■ Task to carry out ■
Copy, word for word, the opening line of the data and each line after it until the line that contains "1. VPC Stack", which is included. Leave the pictures out.

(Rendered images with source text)
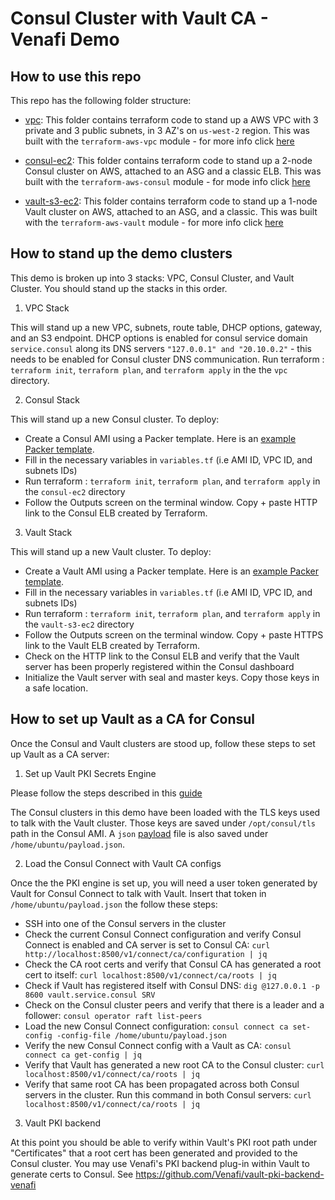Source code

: # Consul Cluster with Vault CA - Venafi Demo

## How to use this repo
This repo has the following folder structure:

* [vpc](https://github.com/dcallao/venafi-demo/tree/master/vpc): This folder contains terraform code to stand up a AWS VPC with 3 private and 3 public subnets, in 3 AZ's on `us-west-2` region. This was built with the `terraform-aws-vpc` module - for more info click [here](https://github.com/terraform-aws-modules/terraform-aws-vpc)

* [consul-ec2](https://github.com/dcallao/venfi-demo/tree/master/consul-ec2): This folder contains terraform code to stand up a 2-node Consul cluster on AWS, attached to an ASG and a classic ELB. This was built with the `terraform-aws-consul` module - for mode info click [here](https://github.com/hashicorp/terraform-aws-consul)

* [vault-s3-ec2](https://github.com/dcallao/venafi-demo/tree/master/vault-s3-ec2): This folder contains terraform code to stand up a 1-node Vault cluster on AWS, attached to an ASG, and a classic. This was built with the `terraform-aws-vault` module - for more info click [here](https://github.com/hashicorp/terraform-aws-vault)

## How to stand up the demo clusters
This demo is broken up into 3 stacks: VPC, Consul Cluster, and Vault Cluster. You should stand up the stacks in this order.

1. VPC Stack

This will stand up a new VPC, subnets, route table, DHCP options, gateway, and an S3 endpoint. DHCP options is enabled for consul service domain `service.consul` along its DNS servers `"127.0.0.1" and "20.10.0.2"` - this needs to be enabled for Consul cluster DNS communication. Run terraform : `terraform init`, `terraform plan`, and `terraform apply` in the the `vpc` directory.

2. Consul Stack

This will stand up a new Consul cluster. To deploy:
- Create a Consul AMI using a Packer template.  Here is an [example Packer template](https://github.com/dcallao/venafi-demo/tree/master/consul-ec2/consul-ami/consul.json).
- Fill in the necessary variables in `variables.tf` (i.e AMI ID, VPC ID, and subnets IDs)
- Run terraform : `terraform init`, `terraform plan`, and `terraform apply` in the `consul-ec2` directory
- Follow the Outputs screen on the terminal window. Copy + paste HTTP link to the Consul ELB created by Terraform.

3. Vault Stack

This will stand up a new Vault cluster. To deploy:
- Create a Vault AMI using a Packer template.  Here is an [example Packer template](https://github.com/dcallao/venafi-demo/tree/master/vault-s3-ec2/vault-ami/vault-consul.json).
- Fill in the necessary variables in `variables.tf` (i.e AMI ID, VPC ID, and subnets IDs)
- Run terraform : `terraform init`, `terraform plan`, and `terraform apply` in the `vault-s3-ec2` directory
- Follow the Outputs screen on the terminal window. Copy + paste HTTPS link to the Vault ELB created by Terraform.
- Check on the HTTP link to the Consul ELB and verify that the Vault server has been properly registered within the Consul dashboard
- Initialize the Vault server with seal and master keys. Copy those keys in a safe location.

## How to set up Vault as a CA for Consul
Once the Consul and Vault clusters are stood up, follow these steps to set up Vault as a CA server:

1. Set up Vault PKI Secrets Engine

Please follow the steps described in this [guide](https://www.vaultproject.io/docs/secrets/pki/index.html)

The Consul clusters in this demo have been loaded with the TLS keys used to talk with the Vault cluster. Those keys are saved under `/opt/consul/tls` path in the Consul AMI. A `json` [payload](https://github.com/dcallao/venafi-demo/tree/master/consul-ec2/consul-ami/connect-payload.json) file is also saved under `/home/ubuntu/payload.json`.

2. Load the Consul Connect with Vault CA configs

Once the the PKI engine is set up, you will need a user token generated by Vault for Consul Connect to talk with Vault. Insert that token in `/home/ubuntu/payload.json` the follow these steps:

- SSH into one of the Consul servers in the cluster
- Check the current Consul Connect configuration and verify Consul Connect is enabled and CA server is set to Consul CA: `curl http://localhost:8500/v1/connect/ca/configuration | jq`
- Check the CA root certs and verify that Consul CA has generated a root cert to itself: `curl localhost:8500/v1/connect/ca/roots | jq`
- Check if Vault has registered itself with Consul DNS: `dig @127.0.0.1 -p 8600 vault.service.consul SRV`
- Check on the Consul cluster peers and verify that there is a leader and a follower: `consul operator raft list-peers`
- Load the new Consul Connect configuration: `consul connect ca set-config -config-file /home/ubuntu/payload.json`
- Verify the new Consul Connect config with a Vault as CA: `consul connect ca get-config | jq`
- Verify that Vault has generated a new root CA to the Consul cluster: `curl localhost:8500/v1/connect/ca/roots | jq`
- Verify that same root CA has been propagated across both Consul servers in the cluster. Run this command in both Consul servers: `curl localhost:8500/v1/connect/ca/roots | jq`

3. Vault PKI backend

At this point you should be able to verify within Vault's PKI root path under "Certificates" that a root cert has been generated and provided to the Consul cluster. You may use Venafi's PKI backend plug-in within Vault to generate certs to Consul. See https://github.com/Venafi/vault-pki-backend-venafi


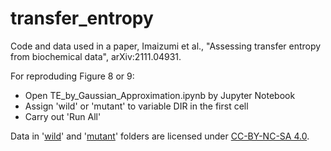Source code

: # transfer_entropy
Code and data used in a paper, Imaizumi et al., "Assessing transfer entropy from biochemical data", arXiv:2111.04931.

For reproduding Figure 8 or 9: 

* Open TE_by_Gaussian_Approximation.ipynb by Jupyter Notebook
* Assign 'wild' or 'mutant' to variable DIR in the first cell
* Carry out 'Run All'

Data in '[wild](https://github.com/kabashiy/transfer_entropy/tree/main/wild)' and '[mutant](https://github.com/kabashiy/transfer_entropy/tree/main/mutant)' folders  are licensed under [CC-BY-NC-SA 4.0](https://creativecommons.org/licenses/by-nc-sa/4.0/deed.en).
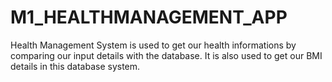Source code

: # M1_HEALTHMANAGEMENT_APP
Health Management System is used to get our health informations by comparing our input details with the database. It is also used to get our BMI details in this database system. 
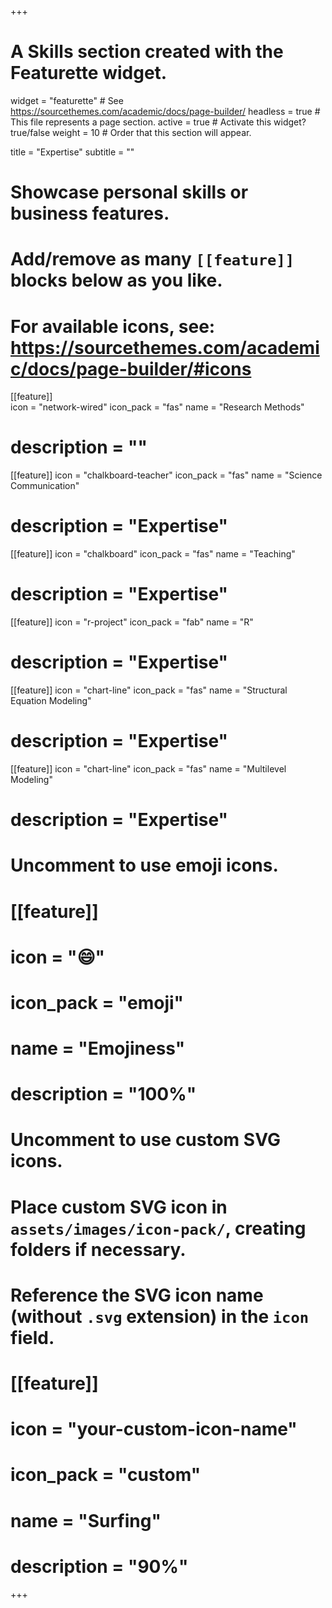 +++
# A Skills section created with the Featurette widget.
widget = "featurette"  # See https://sourcethemes.com/academic/docs/page-builder/
headless = true  # This file represents a page section.
active = true  # Activate this widget? true/false
weight = 10  # Order that this section will appear.

title = "Expertise"
subtitle = ""

# Showcase personal skills or business features.
# 
# Add/remove as many `[[feature]]` blocks below as you like.
# 
# For available icons, see: https://sourcethemes.com/academic/docs/page-builder/#icons

[[feature]]  
  icon = "network-wired"
  icon_pack = "fas"
  name = "Research Methods"
#  description = ""

[[feature]]
  icon = "chalkboard-teacher"
  icon_pack = "fas"
  name = "Science Communication"
#  description = "Expertise"  

[[feature]]
  icon = "chalkboard"
  icon_pack = "fas"
  name = "Teaching"
#  description = "Expertise"  

[[feature]]
  icon = "r-project"
  icon_pack = "fab"
  name = "R"
#  description = "Expertise"
  
[[feature]]
  icon = "chart-line"
  icon_pack = "fas"
  name = "Structural Equation Modeling"
#  description = "Expertise"  

[[feature]]
  icon = "chart-line"
  icon_pack = "fas"
  name = "Multilevel Modeling"
#  description = "Expertise"  

# Uncomment to use emoji icons.
# [[feature]]
#  icon = ":smile:"
#  icon_pack = "emoji"
#  name = "Emojiness"
#  description = "100%"  

# Uncomment to use custom SVG icons.
# Place custom SVG icon in `assets/images/icon-pack/`, creating folders if necessary.
# Reference the SVG icon name (without `.svg` extension) in the `icon` field.
# [[feature]]
#  icon = "your-custom-icon-name"
#  icon_pack = "custom"
#  name = "Surfing"
#  description = "90%"

+++
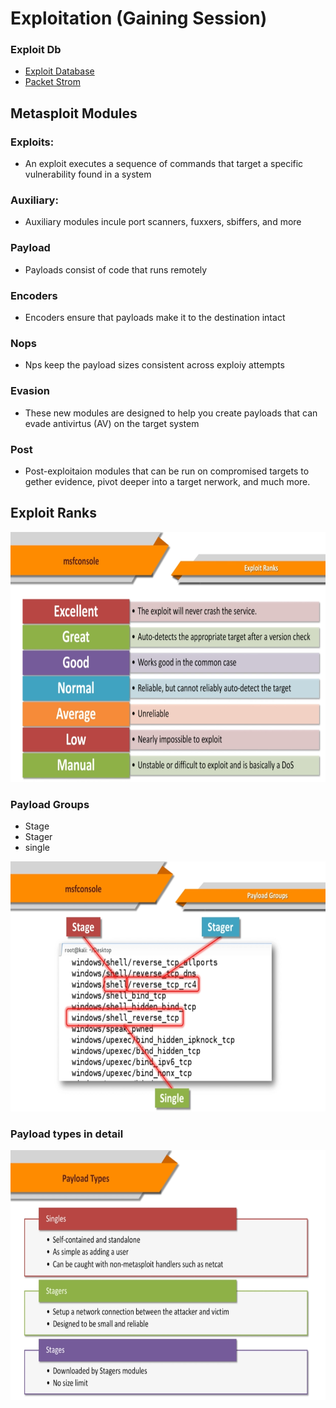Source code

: # Exploitation (Gaining Session)

### Exploit Db
 - [Exploit Database](https://www.exploit-db.com/)
 - [Packet Strom](https://packetstormsecurity.com/)

## Metasploit Modules
### Exploits:
 - An exploit executes a sequence of commands that target a specific vulnerability found in a system
### Auxiliary:
 - Auxiliary modules incule port scanners, fuxxers, sbiffers, and more
### Payload 
 - Payloads consist of code that runs remotely
### Encoders
 - Encoders ensure that payloads make it to the destination intact

### Nops 
 - Nps keep the payload sizes consistent across exploiy attempts

### Evasion 
 - These new modules are designed to help you create payloads that can evade antivirtus (AV) on the target system
 
 ### Post 
  - Post-exploitaion modules that can be run on compromised targets to gether evidence, pivot deeper into a target nerwork, and much more.
  
  
 
 
 ## Exploit Ranks
 <img src="https://raw.githubusercontent.com/b-khan7276/CEH/main/Screenshot%20from%202022-03-26%2006-27-38.png" height="400"/>
 

 

### Payload Groups
- Stage
- Stager
- single

 <img src="https://raw.githubusercontent.com/b-khan7276/CEH/main/Screenshot%20from%202022-03-26%2006-32-45.png" height="400"/>
 
### Payload types in detail

 <img src="https://raw.githubusercontent.com/b-khan7276/CEH/cb50be85f22fd15c986a04105eeb5636f653dad7/Screenshot%20from%202022-03-26%2006-36-48.png" height="400"/>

■ Written answer ■
Source code

: # Consul Cluster with Vault CA - Venafi Demo

## How to use this repo
This repo has the following folder structure:

* [vpc](https://github.com/dcallao/venafi-demo/tree/master/vpc): This folder contains terraform code to stand up a AWS VPC with 3 private and 3 public subnets, in 3 AZ's on `us-west-2` region. This was built with the `terraform-aws-vpc` module - for more info click [here](https://github.com/terraform-aws-modules/terraform-aws-vpc)

* [consul-ec2](https://github.com/dcallao/venfi-demo/tree/master/consul-ec2): This folder contains terraform code to stand up a 2-node Consul cluster on AWS, attached to an ASG and a classic ELB. This was built with the `terraform-aws-consul` module - for mode info click [here](https://github.com/hashicorp/terraform-aws-consul)

* [vault-s3-ec2](https://github.com/dcallao/venafi-demo/tree/master/vault-s3-ec2): This folder contains terraform code to stand up a 1-node Vault cluster on AWS, attached to an ASG, and a classic. This was built with the `terraform-aws-vault` module - for more info click [here](https://github.com/hashicorp/terraform-aws-vault)

## How to stand up the demo clusters
This demo is broken up into 3 stacks: VPC, Consul Cluster, and Vault Cluster. You should stand up the stacks in this order.

1. VPC Stack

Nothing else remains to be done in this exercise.